South Korean Dongguk University appealed the dismissal of its case against Yale on Thursday, reviving a four-year legal drama over a forged diploma.

Dongguk’s defamation lawsuit claims that Yale cost the Seoul university $50 million in cancelled projects and damage to its reputation when Yale denied that it mistakenly verified the forged doctorate degree of Dongguk art history professor Shin-Jeong-ah. Upon Yale’s denial, the scandal, known as “Shin-gate,” became one of South Korea’s most reported stories of 2007 and led to the resignations of Dongguk’s president and board of trustees.

Yale later acknowledged that an “administrative error” led to the confirmation of the degree, but Dongguk refused the apology of University President Richard Levin and filed suit in March 2008. The saga appeared to end when Connecticut federal judge Tucker Melançon dismissed the case last month, but the appeal opens the door to a prolonged battle.

“A lower court’s dismissal was very unusual and abnormal in terms of the procedures and outcome involved,” a Dongguk official told South Korea’s Yonhap News Agency. “We have no change in our belief that Dongguk University should be compensated duly for the severe damage caused by Yale University’s illegal act.”

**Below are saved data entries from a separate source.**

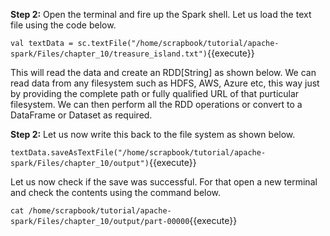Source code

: 
**Step 2:** Open the terminal and fire up the Spark shell. Let us load the text file using the code below.

`val textData = sc.textFile("/home/scrapbook/tutorial/apache-spark/Files/chapter_10/treasure_island.txt")`{{execute}} 

This will read the data and create an RDD[String] as shown below. We can read data from any filesystem such as HDFS, AWS, Azure etc, this way just by providing the complete path or fully qualified URL of that purticular filesystem. We can then perform all the RDD operations or convert to a DataFrame or Dataset as required.

**Step 2:** Let us now write this back to the file system as shown below.

`textData.saveAsTextFile("/home/scrapbook/tutorial/apache-spark/Files/chapter_10/output")`{{execute}} 


Let us now check if the save was successful. For that open a new terminal and check the contents using the command below.

`cat /home/scrapbook/tutorial/apache-spark/Files/chapter_10/output/part-00000`{{execute}} 
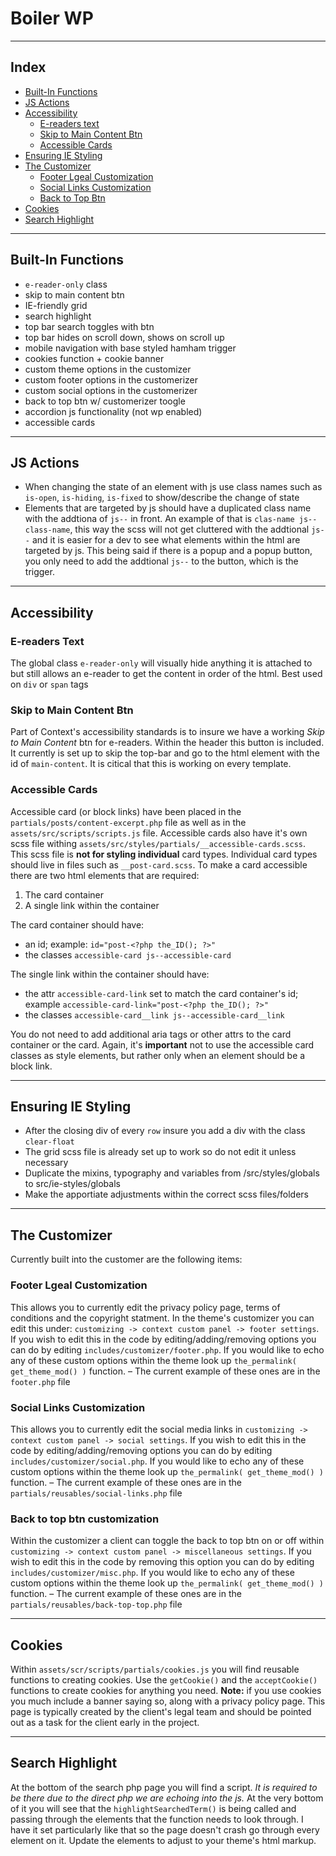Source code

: # Boiler WP


---


## Index
- [Built-In Functions](#built-in-functions)
- [JS Actions](#js-actions)
- [Accessibility](#accessibility)
	- [E-readers text](#e-readers-text)
	- [Skip to Main Content Btn](#skip-to-main-content-btn)
	- [Accessible Cards](#accessible-cards)
- [Ensuring IE Styling](#ensuring-ie-styling)
- [The Customizer](#the-customizer)
	- [Footer Lgeal Customization ](#footer-lgeal-customization)
	- [Social Links Customization](#social-links-customization)
	- [Back to Top Btn](#back-to-top-btn-customization)
- [Cookies](#cookies)
- [Search Highlight](#search-highlight)


---


## Built-In Functions
- `e-reader-only` class
- skip to main content btn
- IE-friendly grid
- search highlight
- top bar search toggles with btn
- top bar hides on scroll down, shows on scroll up
- mobile navigation with base styled hamham trigger
- cookies function + cookie banner
- custom theme options in the customizer
- custom footer options in the customerizer
- custom social options in the customerizer
- back to top btn w/ customerizer toogle
- accordion js functionality (not wp enabled)
- accessible cards


---


## JS Actions
- When changing the state of an element with js use class names such as `is-open`, `is-hiding`, `is-fixed` to show/describe the change of state
- Elements that are targeted by js should have a duplicated class name with the addtiona of `js--` in front. An example of that is `clas-name js--class-name`, this way the scss will not get cluttered with the addtional `js--` and it is easier for a dev to see what elements within the html are targeted by js. This being said if there is a popup and a popup button, you only need to add the addtional `js--` to the button, which is the trigger. 


---


## Accessibility

### E-readers Text
The global class `e-reader-only` will visually hide anything it is attached to but still allows an e-reader to get the content in order of the html. Best used on `div` or `span` tags

### Skip to Main Content Btn
Part of Context's accessibility standards is to insure we have a working *Skip to Main Content* btn for e-readers. Within the header this button is included. It currently is set up to skip the top-bar and go to the html element with the id of `main-content`. It is citical that this is working on every template. 

### Accessible Cards
Accessible card (or block links) have been placed in the `partials/posts/content-excerpt.php` file as well as in the `assets/src/scripts/scripts.js` file. Accessible cards also have it's own scss file withing `assets/src/styles/partials/__accessible-cards.scss`. This scss file is **not for styling individual** card types. Individual card types should live in files such as `__post-card.scss`. To make a card accessible there are two html elements that are required:
1. The card container
2. A single link within the container

The card container should have:
- an id; example: `id="post-<?php the_ID(); ?>"`
- the classes `accessible-card js--accessible-card`

The single link within the container should have:
- the attr `accessible-card-link` set to match the card container's id; example `accessible-card-link="post-<?php the_ID(); ?>"`
- the classes `accessible-card__link js--accessible-card__link`

You do not need to add additional aria tags or other attrs to the card container or the card. 
Again, it's **important** not to use the accessible card classes as style elements, but rather only when an element should be a block link.


---


## Ensuring IE Styling
- After the closing div of every `row` insure you add a div with the class `clear-float`
- The grid scss file is already set up to work so do not edit it unless necessary
- Duplicate the mixins, typography and variables from /src/styles/globals to src/ie-styles/globals
- Make the apportiate adjustments within the correct scss files/folders 


---


## The Customizer
Currently built into the customer are the following items:

### Footer Lgeal Customization 
This allows you to currently edit the privacy policy page, terms of conditions and the copyright statment. In the theme's customizer you can edit this under: `customizing -> context custom panel -> footer settings`. If you wish to edit this in the code by editing/adding/removing options you can do by editing `includes/customizer/footer.php`. If you would like to echo any of these custom options within the theme look up `the_permalink( get_theme_mod() )` function. – The current example of these ones are in the `footer.php` file

### Social Links Customization
This allows you to currently edit the social media links in `customizing -> context custom panel -> social settings`. If you wish to edit this in the code by editing/adding/removing options you can do by editing `includes/customizer/social.php`. If you would like to echo any of these custom options within the theme look up `the_permalink( get_theme_mod() )` function. – The current example of these ones are in the `partials/reusables/social-links.php` file

### Back to top btn customization
Within the customizer a client can toggle the back to top btn on or off within `customizing -> context custom panel -> miscellaneous settings`. If you wish to edit this in the code by removing this option you can do by editing `includes/customizer/misc.php`. If you would like to echo any of these custom options within the theme look up `the_permalink( get_theme_mod() )` function. – The current example of these ones are in the `partials/reusables/back-top-top.php` file


---


## Cookies
Within `assets/scr/scripts/partials/cookies.js` you will find reusable functions to creating cookies. Use the `getCookie()` and the `acceptCookie()` functions to create cookies for anything you need. **Note:** if you use cookies you much include a banner saying so, along with a privacy policy page. This page is typically created by the client's legal team and should be pointed out as a task for the client early in the project. 


---


## Search Highlight
At the bottom of the search php page you will find a script. *It is required to be there due to the direct php we are echoing into the js.* At the very bottom of it you will see that the `highlightSearchedTerm()` is being called and passing through the elements that the function needs to look through. I have it set particularly like that so the page doesn't crash go through every element on it. Update the elements to adjust to your theme's html markup.

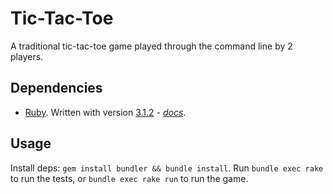 # Tic-Tac-Toe

A traditional tic-tac-toe game played through the command line by 2 players.

## Dependencies

* [Ruby](https://www.ruby-lang.org/en/).  Written with version [3.1.2](https://www.ruby-lang.org/en/news/2022/04/12/ruby-3-1-2-released/) - *[docs](https://docs.ruby-lang.org/en/3.1.2/)*.

## Usage

Install deps: `gem install bundler && bundle install`.  Run `bundle exec rake` to run the tests, or `bundle exec rake run` to run the game.
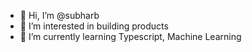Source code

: - 👋 Hi, I’m @subharb
- 👀 I’m interested in building products
- 🌱 I’m currently learning Typescript, Machine Learning


<!---
subharb/subharb is a ✨ special ✨ repository because its `README.md` (this file) appears on your GitHub profile.
You can click the Preview link to take a look at your changes.
--->
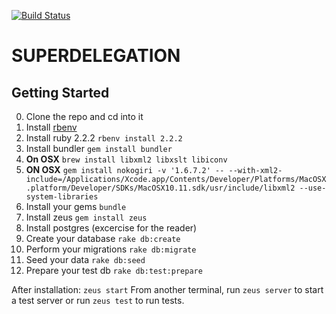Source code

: [![Build Status](https://travis-ci.org/bion/superdelegation.svg?branch=master)](https://travis-ci.org/bion/superdelegation)

# SUPERDELEGATION

## Getting Started
0. Clone the repo and cd into it
1. Install [rbenv](https://github.com/rbenv/rbenv#installation)
2. Install ruby 2.2.2 `rbenv install 2.2.2`
3. Install bundler `gem install bundler`
4. **On OSX** `brew install libxml2 libxslt libiconv`
5. **ON OSX** `gem install nokogiri -v '1.6.7.2' -- --with-xml2-include=/Applications/Xcode.app/Contents/Developer/Platforms/MacOSX.platform/Developer/SDKs/MacOSX10.11.sdk/usr/include/libxml2 --use-system-libraries`
6. Install your gems `bundle`
7. Install zeus `gem install zeus`
8. Install postgres (excercise for the reader)
9. Create your database `rake db:create`
10. Perform your migrations `rake db:migrate`
11. Seed your data `rake db:seed`
12. Prepare your test db `rake db:test:prepare`

After installation:
`zeus start`
From another terminal, run `zeus server` to start a test server or run `zeus test` to run tests.
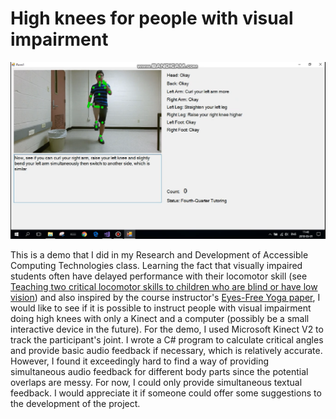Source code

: # High knees for people with visual impairment



[![](https://raw.githubusercontent.com/Ziyang-Wang/AccessibilityKinectProject/master/high%20knees%20for%20people%20with%20visual%20impairment.png)](https://youtu.be/9lMRoM6PMYU)

This is a demo that I did in my Research and Development of Accessible Computing Technologies class. Learning the fact that visually impaired students often have delayed performance with their locomotor skill (see [Teaching two critical locomotor skills to children who are blind or have low vision](https://www.researchgate.net/publication/283103782)) and also inspired by the course instructor's [Eyes-Free Yoga paper](http://homepage.cs.uiowa.edu/~krector/files/kinect_yoga_paper.pdf), I would like to see if it is possible to instruct people with visual impairment doing high knees with only a Kinect and a computer (possibly be a small interactive device in the future). For the demo, I used Microsoft Kinect V2 to track the participant's joint. I wrote a C# program to calculate critical angles and provide basic audio feedback if necessary, which is relatively accurate. However, I found it exceedingly hard to find a way of providing simultaneous audio feedback for different body parts since the potential overlaps are messy. For now, I could only provide simultaneous textual feedback. I would appreciate it if someone could offer some suggestions to the development of the project.
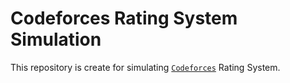 # Codeforces Rating System Simulation

This repository is create for simulating [`Codeforces`](http://codeforces.com) Rating System.

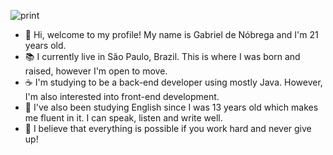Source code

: ![print](https://user-images.githubusercontent.com/84252664/157065499-8705b002-7e87-4dc4-b56e-46a3f67954f9.png)


- 👋 Hi, welcome to my profile! My name is Gabriel de Nóbrega and I'm 21 years old.
- 📚 I currently live in São Paulo, Brazil. This is where I was born and raised, however I'm open to move.
- ☕ I'm studying to be a back-end developer using mostly Java. However, I'm also interested into front-end development.
- :england: I've also been studying English since I was 13 years old which makes me fluent in it. I can speak, listen and write well.
- 🌱 I believe that everything is possible if you work hard and never give up!
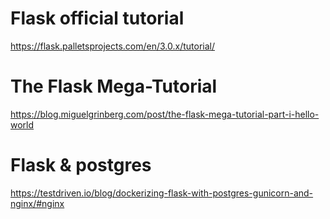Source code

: # Flask official tutorial

https://flask.palletsprojects.com/en/3.0.x/tutorial/

# The Flask Mega-Tutorial

https://blog.miguelgrinberg.com/post/the-flask-mega-tutorial-part-i-hello-world

# Flask & postgres

https://testdriven.io/blog/dockerizing-flask-with-postgres-gunicorn-and-nginx/#nginx

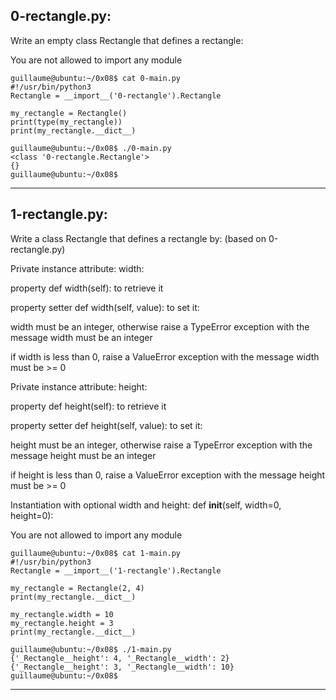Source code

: ## 0-rectangle.py:

Write an empty class Rectangle that defines a rectangle:

You are not allowed to import any module


	guillaume@ubuntu:~/0x08$ cat 0-main.py
	#!/usr/bin/python3
	Rectangle = __import__('0-rectangle').Rectangle
	
	my_rectangle = Rectangle()
	print(type(my_rectangle))
	print(my_rectangle.__dict__)
	
	guillaume@ubuntu:~/0x08$ ./0-main.py
	<class '0-rectangle.Rectangle'>
	{}
	guillaume@ubuntu:~/0x08$ 

-------------------------------------------------------------------------------------------------------------------------------------------------

## 1-rectangle.py:

Write a class Rectangle that defines a rectangle by: (based on 0-rectangle.py)

Private instance attribute: width:

property def width(self): to retrieve it

property setter def width(self, value): to set it:

width must be an integer, otherwise raise a TypeError exception with the message width must be an integer

if width is less than 0, raise a ValueError exception with the message width must be >= 0

Private instance attribute: height:

property def height(self): to retrieve it

property setter def height(self, value): to set it:

height must be an integer, otherwise raise a TypeError exception with the message height must be an integer

if height is less than 0, raise a ValueError exception with the message height must be >= 0

Instantiation with optional width and height: def __init__(self, width=0, height=0):

You are not allowed to import any module


	guillaume@ubuntu:~/0x08$ cat 1-main.py
	#!/usr/bin/python3
	Rectangle = __import__('1-rectangle').Rectangle
	
	my_rectangle = Rectangle(2, 4)
	print(my_rectangle.__dict__)
	
	my_rectangle.width = 10
	my_rectangle.height = 3
	print(my_rectangle.__dict__)
	
	guillaume@ubuntu:~/0x08$ ./1-main.py
	{'_Rectangle__height': 4, '_Rectangle__width': 2}
	{'_Rectangle__height': 3, '_Rectangle__width': 10}
	guillaume@ubuntu:~/0x08$ 

---------------------------------------------------------------------------------------------------------------------------------------------------
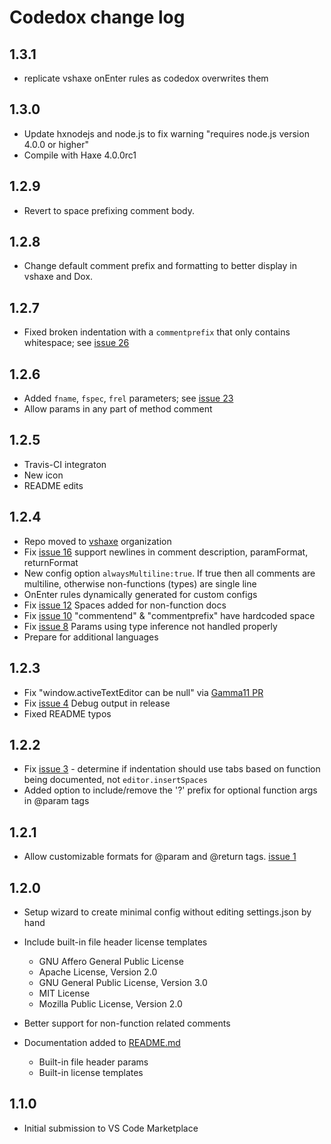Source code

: # Codedox change log

## 1.3.1

* replicate vshaxe onEnter rules as codedox overwrites them

## 1.3.0

* Update hxnodejs and node.js to fix warning "requires node.js version 4.0.0 or higher"
* Compile with Haxe 4.0.0rc1

## 1.2.9

* Revert to space prefixing comment body.

## 1.2.8

* Change default comment prefix and formatting to better display in vshaxe and Dox. 

## 1.2.7

* Fixed broken indentation with a `commentprefix` that only contains whitespace; see [issue 26](https://github.com/vshaxe/codedox/issues/26) 

## 1.2.6

* Added `fname`, `fspec`, `frel` parameters; see [issue 23](https://github.com/vshaxe/codedox/issues/23)
* Allow params in any part of method comment

## 1.2.5

* Travis-CI integraton
* New icon
* README edits

## 1.2.4

* Repo moved to [vshaxe](https://github.com/vshaxe) organization
* Fix [issue 16](https://github.com/vshaxe/codedox/issues/16) support newlines in comment description, paramFormat, returnFormat
* New config option `alwaysMultiline:true`. If true then all comments are multiline, otherwise non-functions (types) are single line
* OnEnter rules dynamically generated for custom configs
* Fix [issue 12](https://github.com/vshaxe/codedox/issues/12) Spaces added for non-function docs
* Fix [issue 10](https://github.com/vshaxe/codedox/issues/10) "commentend" & "commentprefix" have hardcoded space
* Fix [issue 8](https://github.com/vshaxe/codedox/issues/8) Params using type inference not handled properly
* Prepare for additional languages

## 1.2.3

* Fix "window.activeTextEditor can be null" via [Gamma11 PR](https://github.com/vshaxe/codedox/pull/5)
* Fix [issue 4](https://github.com/vshaxe/codedox/issues/4) Debug output in release
* Fixed README typos

## 1.2.2

* Fix [issue 3](https://github.com/vshaxe/codedox/issues/3) - determine if indentation should use tabs based on function being documented, not `editor.insertSpaces`
* Added option to include/remove the '?' prefix for optional function args in @param tags

## 1.2.1
* Allow customizable formats for @param and @return tags. [issue 1](https://github.com/vshaxe/codedox/issues/1)

## 1.2.0
* Setup wizard to create minimal config without editing settings.json by hand

* Include built-in file header license templates
	* GNU Affero General Public License
	* Apache License, Version 2.0
	* GNU General Public License, Version 3.0
	* MIT License
	* Mozilla Public License, Version 2.0
* Better support for non-function related comments
* Documentation added to [README.md](./README.md) 
	* Built-in file header params
	* Built-in license templates

## 1.1.0
- Initial submission to VS Code Marketplace
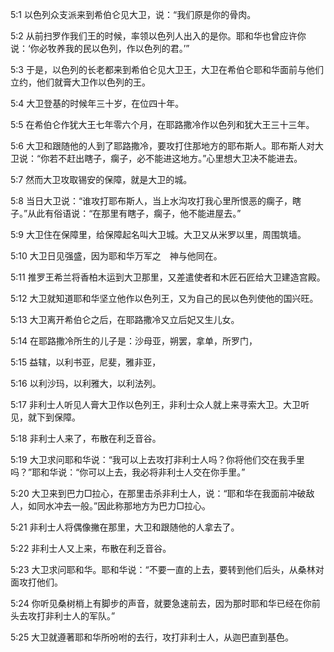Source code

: <a id="1"></a>5:1  以色列众支派来到希伯仑见大卫，说：“我们原是你的骨肉。  

<a id="2"></a>5:2  从前扫罗作我们王的时候，率领以色列人出入的是你。耶和华也曾应许你说：‘你必牧养我的民以色列，作以色列的君。’”  

<a id="3"></a>5:3  于是，以色列的长老都来到希伯仑见大卫王，大卫在希伯仑耶和华面前与他们立约，他们就膏大卫作以色列的王。  

<a id="4"></a>5:4  大卫登基的时候年三十岁，在位四十年。  

<a id="5"></a>5:5  在希伯仑作犹大王七年零六个月，在耶路撒冷作以色列和犹大王三十三年。  

<a id="6"></a>5:6  大卫和跟随他的人到了耶路撒冷，要攻打住那地方的耶布斯人。耶布斯人对大卫说：“你若不赶出瞎子，瘸子，必不能进这地方。”心里想大卫决不能进去。  

<a id="7"></a>5:7  然而大卫攻取锡安的保障，就是大卫的城。  

<a id="8"></a>5:8  当日大卫说：“谁攻打耶布斯人，当上水沟攻打我心里所恨恶的瘸子，瞎子。”从此有俗语说：“在那里有瞎子，瘸子，他不能进屋去。”  

<a id="9"></a>5:9  大卫住在保障里，给保障起名叫大卫城。大卫又从米罗以里，周围筑墙。  

<a id="10"></a>5:10  大卫日见强盛，因为耶和华万军之　神与他同在。  

<a id="11"></a>5:11  推罗王希兰将香柏木运到大卫那里，又差遣使者和木匠石匠给大卫建造宫殿。  

<a id="12"></a>5:12  大卫就知道耶和华坚立他作以色列王，又为自己的民以色列使他的国兴旺。  

<a id="13"></a>5:13  大卫离开希伯仑之后，在耶路撒冷又立后妃又生儿女。  

<a id="14"></a>5:14  在耶路撒冷所生的儿子是：沙母亚，朔罢，拿单，所罗门，  

<a id="15"></a>5:15  益辖，以利书亚，尼斐，雅非亚，  

<a id="16"></a>5:16  以利沙玛，以利雅大，以利法列。  

<a id="17"></a>5:17  非利士人听见人膏大卫作以色列王，非利士众人就上来寻索大卫。大卫听见，就下到保障。  

<a id="18"></a>5:18  非利士人来了，布散在利乏音谷。  

<a id="19"></a>5:19  大卫求问耶和华说：“我可以上去攻打非利士人吗？你将他们交在我手里吗？”耶和华说：“你可以上去，我必将非利士人交在你手里。”  

<a id="20"></a>5:20  大卫来到巴力□拉心，在那里击杀非利士人，说：“耶和华在我面前冲破敌人，如同水冲去一般。”因此称那地方为巴力□拉心。  

<a id="21"></a>5:21  非利士人将偶像撇在那里，大卫和跟随他的人拿去了。  

<a id="22"></a>5:22  非利士人又上来，布散在利乏音谷。  

<a id="23"></a>5:23  大卫求问耶和华。耶和华说：“不要一直的上去，要转到他们后头，从桑林对面攻打他们。  

<a id="24"></a>5:24  你听见桑树梢上有脚步的声音，就要急速前去，因为那时耶和华已经在你前头去攻打非利士人的军队。”  

<a id="25"></a>5:25  大卫就遵著耶和华所吩咐的去行，攻打非利士人，从迦巴直到基色。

Melançon had previously denied two motions by Yale to dismiss the case, but he reversed his rulings in June, arguing that he had incorrectly judged the standard of proof for legal malice. Under the new standard of proof, Melançon claimed that Dongguk lacked enough evidence for a jury to find that the University had acted from malice.

Dongguk attorney Robert Weiner and University Spokesman Tom Conroy could not be reached for comment Sunday.